Your task » Lines from the one containing "- Подсказка: Ритм" through the end of the material below should be given again exactly, with no others.

Records provided »
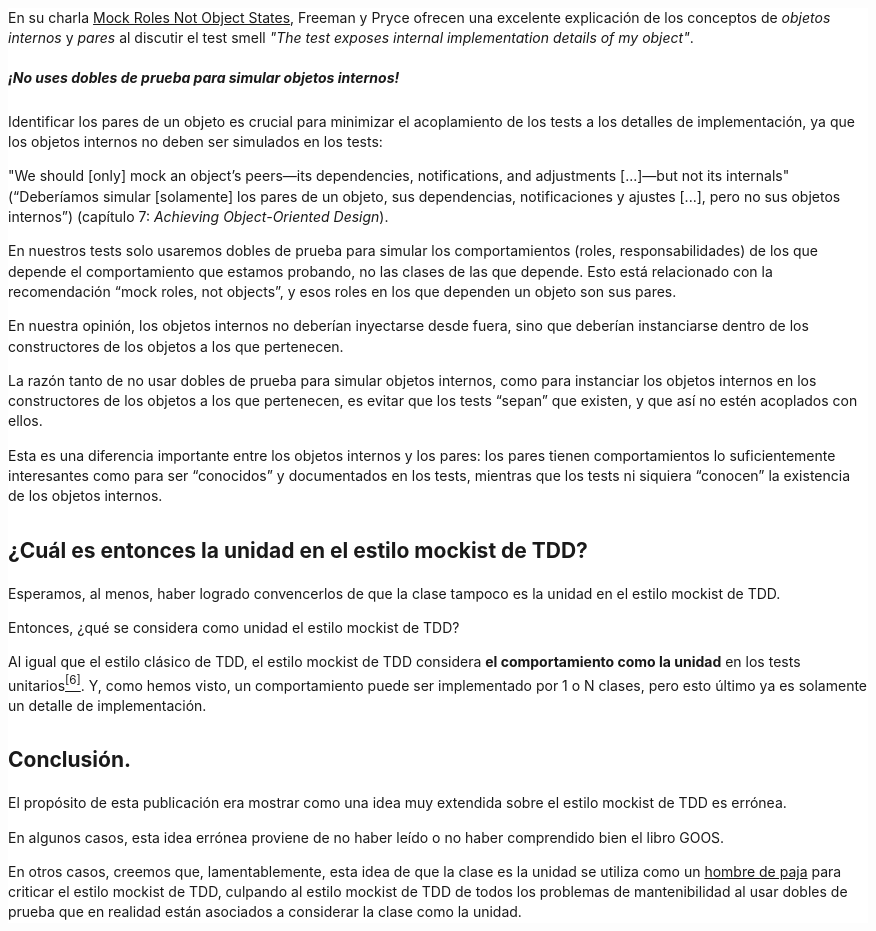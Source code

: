 En su charla [Mock Roles Not Object States](https://www.infoq.com/presentations/Mock-Objects-Nat-Pryce-Steve-Freeman/), Freeman y Pryce ofrecen una excelente explicación de los conceptos de *objetos internos* y *pares* al discutir el test smell *"The test exposes internal implementation details of my object"*.

##### ¡No uses dobles de prueba para simular objetos internos!

Identificar los pares de un objeto es crucial para minimizar el acoplamiento de los tests a los detalles de implementación, 
ya que los objetos internos no deben ser simulados en los tests:

"We should [only] mock an object’s peers—its dependencies, notifications, and adjustments [...]—but not its internals" (“Deberíamos simular [solamente] los pares de un objeto, sus dependencias, notificaciones y ajustes [...], pero no sus objetos internos”) (capítulo 7: *Achieving Object-Oriented Design*).

En nuestros tests solo usaremos dobles de prueba para simular los comportamientos (roles, responsabilidades) de los que depende el comportamiento que estamos probando, 
no las clases de las que depende. Esto está relacionado con la recomendación “mock roles, not objects”, y esos roles en los que dependen un objeto son sus pares.

En nuestra opinión, los objetos internos no deberían inyectarse desde fuera, sino que deberían instanciarse dentro de los constructores de los objetos a los que pertenecen.

La razón tanto de no usar dobles de prueba para simular objetos internos, como para instanciar los objetos internos en los constructores de los objetos a los que pertenecen, es evitar que los tests “sepan” que existen, y que así no estén acoplados con ellos.

Esta es una diferencia importante entre los objetos internos y los pares: los pares tienen comportamientos lo suficientemente interesantes como para ser “conocidos” y documentados en los tests, mientras que los tests ni siquiera “conocen” la existencia de los objetos internos.

## ¿Cuál es entonces la unidad en el estilo mockist de TDD?

Esperamos, al menos, haber logrado convencerlos de que la clase tampoco es la unidad en el estilo mockist de TDD. 

Entonces, ¿qué se considera como unidad el estilo mockist de TDD?

Al igual que el estilo clásico de TDD, el estilo mockist de TDD considera **el comportamiento como la unidad** en los tests unitarios<a href="#nota6"><sup>[6]</sup></a>. Y, como hemos visto, un comportamiento puede ser implementado por 1 o N clases, pero esto último ya es solamente un detalle de implementación.

## Conclusión.

El propósito de esta publicación era mostrar como una idea muy extendida sobre el estilo mockist de TDD es errónea.

En algunos casos, esta idea errónea proviene de no haber leído o no haber comprendido bien el libro GOOS.

En otros casos, creemos que, lamentablemente, esta idea de que la clase es la unidad se utiliza como un [hombre de paja](https://es.wikipedia.org/wiki/Hombre_de_paja) para criticar el estilo mockist de TDD, culpando al estilo mockist de TDD de todos los problemas de mantenibilidad al usar dobles de prueba que en realidad están asociados a considerar la clase como la unidad.
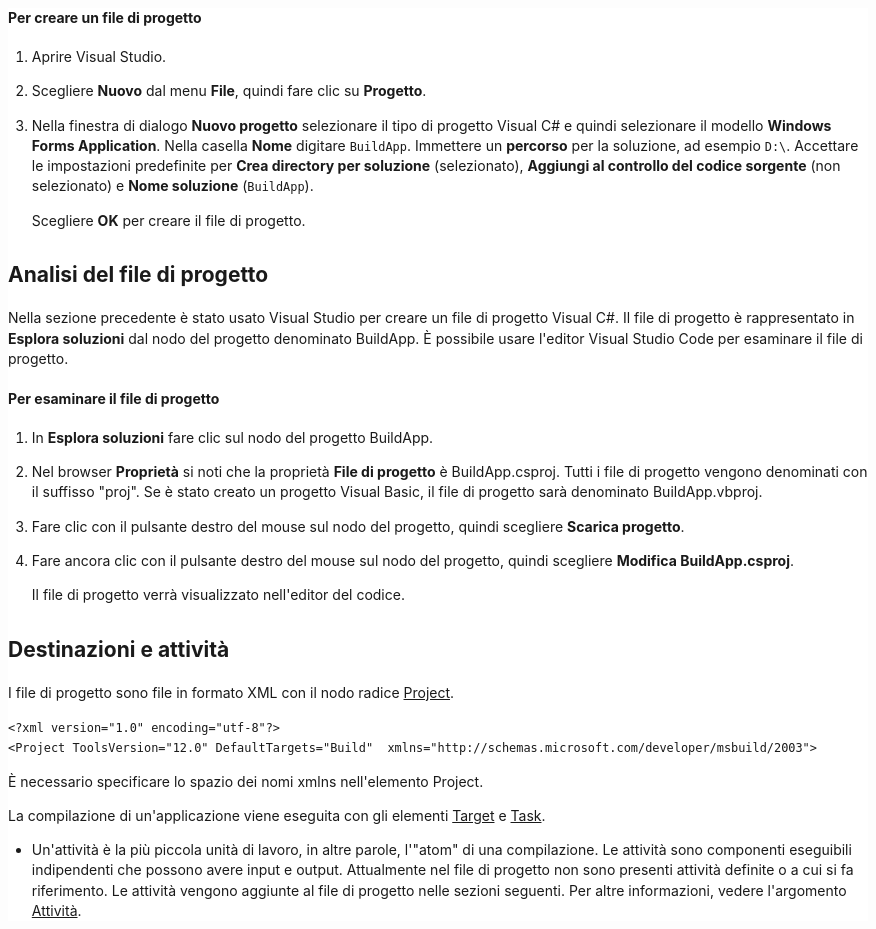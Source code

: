 #### <a name="to-create-a-project-file"></a>Per creare un file di progetto  
  
1.  Aprire Visual Studio.  
  
2.  Scegliere **Nuovo** dal menu **File**, quindi fare clic su **Progetto**.  
  
3.  Nella finestra di dialogo **Nuovo progetto** selezionare il tipo di progetto Visual C# e quindi selezionare il modello **Windows Forms Application**. Nella casella **Nome** digitare `BuildApp`. Immettere un **percorso** per la soluzione, ad esempio `D:\`. Accettare le impostazioni predefinite per **Crea directory per soluzione** (selezionato), **Aggiungi al controllo del codice sorgente** (non selezionato) e **Nome soluzione** (`BuildApp`).  
  
     Scegliere **OK** per creare il file di progetto.  
  
## <a name="examining-the-project-file"></a>Analisi del file di progetto  
 Nella sezione precedente è stato usato Visual Studio per creare un file di progetto Visual C#. Il file di progetto è rappresentato in **Esplora soluzioni** dal nodo del progetto denominato BuildApp. È possibile usare l'editor Visual Studio Code per esaminare il file di progetto.  
  
#### <a name="to-examine-the-project-file"></a>Per esaminare il file di progetto  
  
1.  In **Esplora soluzioni** fare clic sul nodo del progetto BuildApp.  
  
2.  Nel browser **Proprietà** si noti che la proprietà **File di progetto** è BuildApp.csproj. Tutti i file di progetto vengono denominati con il suffisso "proj". Se è stato creato un progetto Visual Basic, il file di progetto sarà denominato BuildApp.vbproj.  
  
3.  Fare clic con il pulsante destro del mouse sul nodo del progetto, quindi scegliere **Scarica progetto**.  
  
4.  Fare ancora clic con il pulsante destro del mouse sul nodo del progetto, quindi scegliere **Modifica BuildApp.csproj**.  
  
     Il file di progetto verrà visualizzato nell'editor del codice.  
  
## <a name="targets-and-tasks"></a>Destinazioni e attività  
 I file di progetto sono file in formato XML con il nodo radice [Project](../msbuild/project-element-msbuild.md).  
  
```  
<?xml version="1.0" encoding="utf-8"?>  
<Project ToolsVersion="12.0" DefaultTargets="Build"  xmlns="http://schemas.microsoft.com/developer/msbuild/2003">  
```  
  
 È necessario specificare lo spazio dei nomi xmlns nell'elemento Project.  
  
 La compilazione di un'applicazione viene eseguita con gli elementi [Target](../msbuild/target-element-msbuild.md) e [Task](../msbuild/task-element-msbuild.md).  
  
-   Un'attività è la più piccola unità di lavoro, in altre parole, l'"atom" di una compilazione. Le attività sono componenti eseguibili indipendenti che possono avere input e output. Attualmente nel file di progetto non sono presenti attività definite o a cui si fa riferimento. Le attività vengono aggiunte al file di progetto nelle sezioni seguenti. Per altre informazioni, vedere l'argomento [Attività](../msbuild/msbuild-tasks.md).  
  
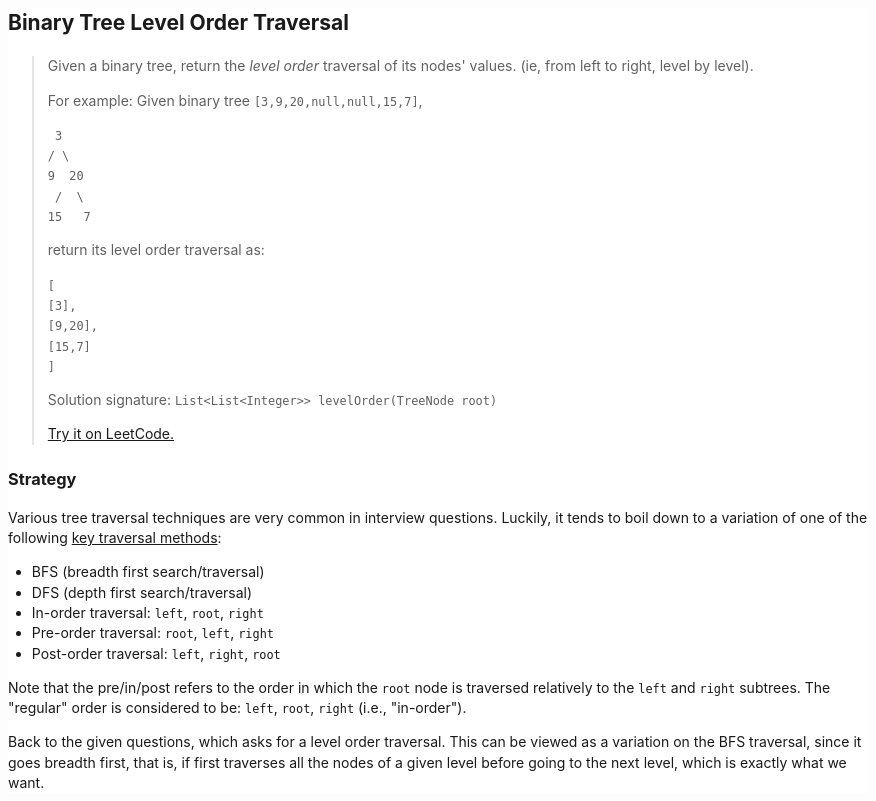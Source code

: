 ## Binary Tree Level Order Traversal

> Given a binary tree, return the *level order* traversal of its nodes' values. (ie, from left to right, level by level).
>
> For example:
> Given binary tree `[3,9,20,null,null,15,7]`,
>
> ```
>  3
> / \
> 9  20
>  /  \
> 15   7
> ```
>
> 
>
> return its level order traversal as:
>
> ```
> [
> [3],
> [9,20],
> [15,7]
> ]
> ```
>
> Solution signature: `List<List<Integer>> levelOrder(TreeNode root)`
>
> [Try it on LeetCode.](https://leetcode.com/problems/binary-tree-level-order-traversal/)



### Strategy

Various tree traversal techniques are very common in interview questions. Luckily, it tends to boil down to a variation of one of the following [key traversal methods](https://en.wikipedia.org/wiki/Tree_traversal):

* BFS (breadth first search/traversal)
* DFS (depth first search/traversal)
* In-order traversal: `left`, `root`, `right`
* Pre-order traversal: `root`, `left`, `right`
* Post-order traversal: `left`, `right`, `root`

Note that the pre/in/post refers to the order in which the `root` node is traversed relatively to the `left` and `right` subtrees. The "regular" order is considered to be: `left`, `root`, `right` (i.e., "in-order").

Back to the given questions, which asks for a level order traversal. This can be viewed as a variation on the BFS traversal, since it goes breadth first, that is, if first traverses all the nodes of a given level before going to the next level, which is exactly what we want.
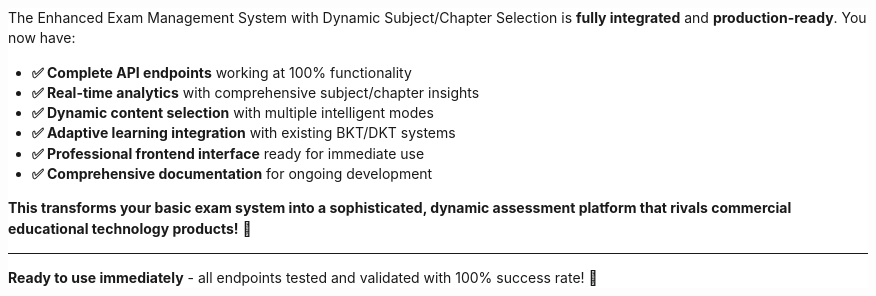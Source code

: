 The Enhanced Exam Management System with Dynamic Subject/Chapter Selection is **fully integrated** and **production-ready**. You now have:

- **✅ Complete API endpoints** working at 100% functionality
- **✅ Real-time analytics** with comprehensive subject/chapter insights  
- **✅ Dynamic content selection** with multiple intelligent modes
- **✅ Adaptive learning integration** with existing BKT/DKT systems
- **✅ Professional frontend interface** ready for immediate use
- **✅ Comprehensive documentation** for ongoing development

**This transforms your basic exam system into a sophisticated, dynamic assessment platform that rivals commercial educational technology products!** 🎉

---

**Ready to use immediately** - all endpoints tested and validated with 100% success rate! 🚀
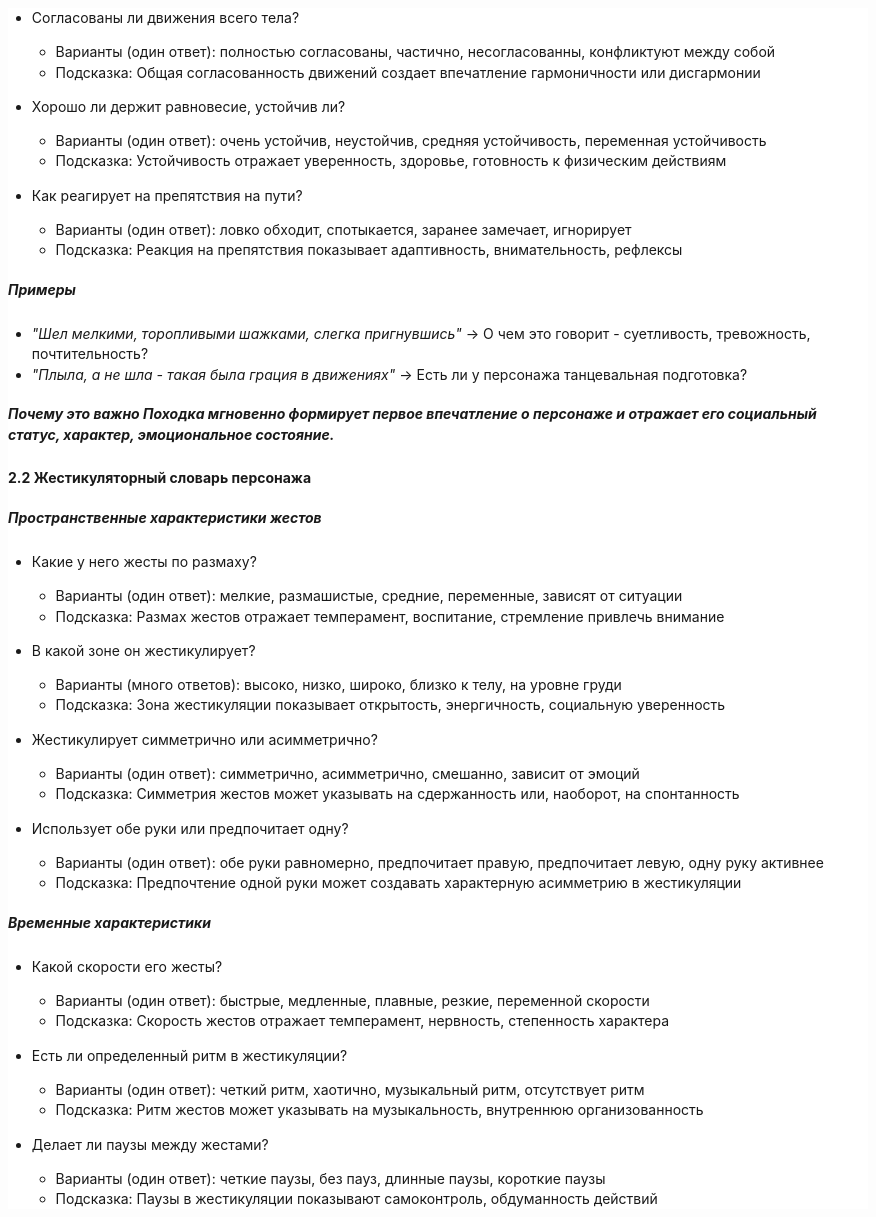 - Согласованы ли движения всего тела?
    - Варианты (один ответ): полностью согласованы, частично, несогласованны, конфликтуют между собой
    - Подсказка: Общая согласованность движений создает впечатление гармоничности или дисгармонии

- Хорошо ли держит равновесие, устойчив ли?
    - Варианты (один ответ): очень устойчив, неустойчив, средняя устойчивость, переменная устойчивость
    - Подсказка: Устойчивость отражает уверенность, здоровье, готовность к физическим действиям

- Как реагирует на препятствия на пути?
    - Варианты (один ответ): ловко обходит, спотыкается, заранее замечает, игнорирует
    - Подсказка: Реакция на препятствия показывает адаптивность, внимательность, рефлексы

##### Примеры
- *"Шел мелкими, торопливыми шажками, слегка пригнувшись"* → О чем это говорит - суетливость, тревожность, почтительность?
- *"Плыла, а не шла - такая была грация в движениях"* → Есть ли у персонажа танцевальная подготовка?

##### Почему это важно Походка мгновенно формирует первое впечатление о персонаже и отражает его социальный статус, характер, эмоциональное состояние.

#### 2.2 Жестикуляторный словарь персонажа


##### Пространственные характеристики жестов
- Какие у него жесты по размаху?
    - Варианты (один ответ): мелкие, размашистые, средние, переменные, зависят от ситуации
    - Подсказка: Размах жестов отражает темперамент, воспитание, стремление привлечь внимание

- В какой зоне он жестикулирует?
    - Варианты (много ответов): высоко, низко, широко, близко к телу, на уровне груди
    - Подсказка: Зона жестикуляции показывает открытость, энергичность, социальную уверенность

- Жестикулирует симметрично или асимметрично?
    - Варианты (один ответ): симметрично, асимметрично, смешанно, зависит от эмоций
    - Подсказка: Симметрия жестов может указывать на сдержанность или, наоборот, на спонтанность

- Использует обе руки или предпочитает одну?
    - Варианты (один ответ): обе руки равномерно, предпочитает правую, предпочитает левую, одну руку активнее
    - Подсказка: Предпочтение одной руки может создавать характерную асимметрию в жестикуляции

##### Временные характеристики
- Какой скорости его жесты?
    - Варианты (один ответ): быстрые, медленные, плавные, резкие, переменной скорости
    - Подсказка: Скорость жестов отражает темперамент, нервность, степенность характера

- Есть ли определенный ритм в жестикуляции?
    - Варианты (один ответ): четкий ритм, хаотично, музыкальный ритм, отсутствует ритм
    - Подсказка: Ритм жестов может указывать на музыкальность, внутреннюю организованность

- Делает ли паузы между жестами?
    - Варианты (один ответ): четкие паузы, без пауз, длинные паузы, короткие паузы
    - Подсказка: Паузы в жестикуляции показывают самоконтроль, обдуманность действий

The answer »
    - Подсказка: Ритм жестов может указывать на музыкальность, внутреннюю организованность

- Делает ли паузы между жестами?
    - Варианты (один ответ): четкие паузы, без пауз, длинные паузы, короткие паузы
    - Подсказка: Паузы в жестикуляции показывают самоконтроль, обдуманность действий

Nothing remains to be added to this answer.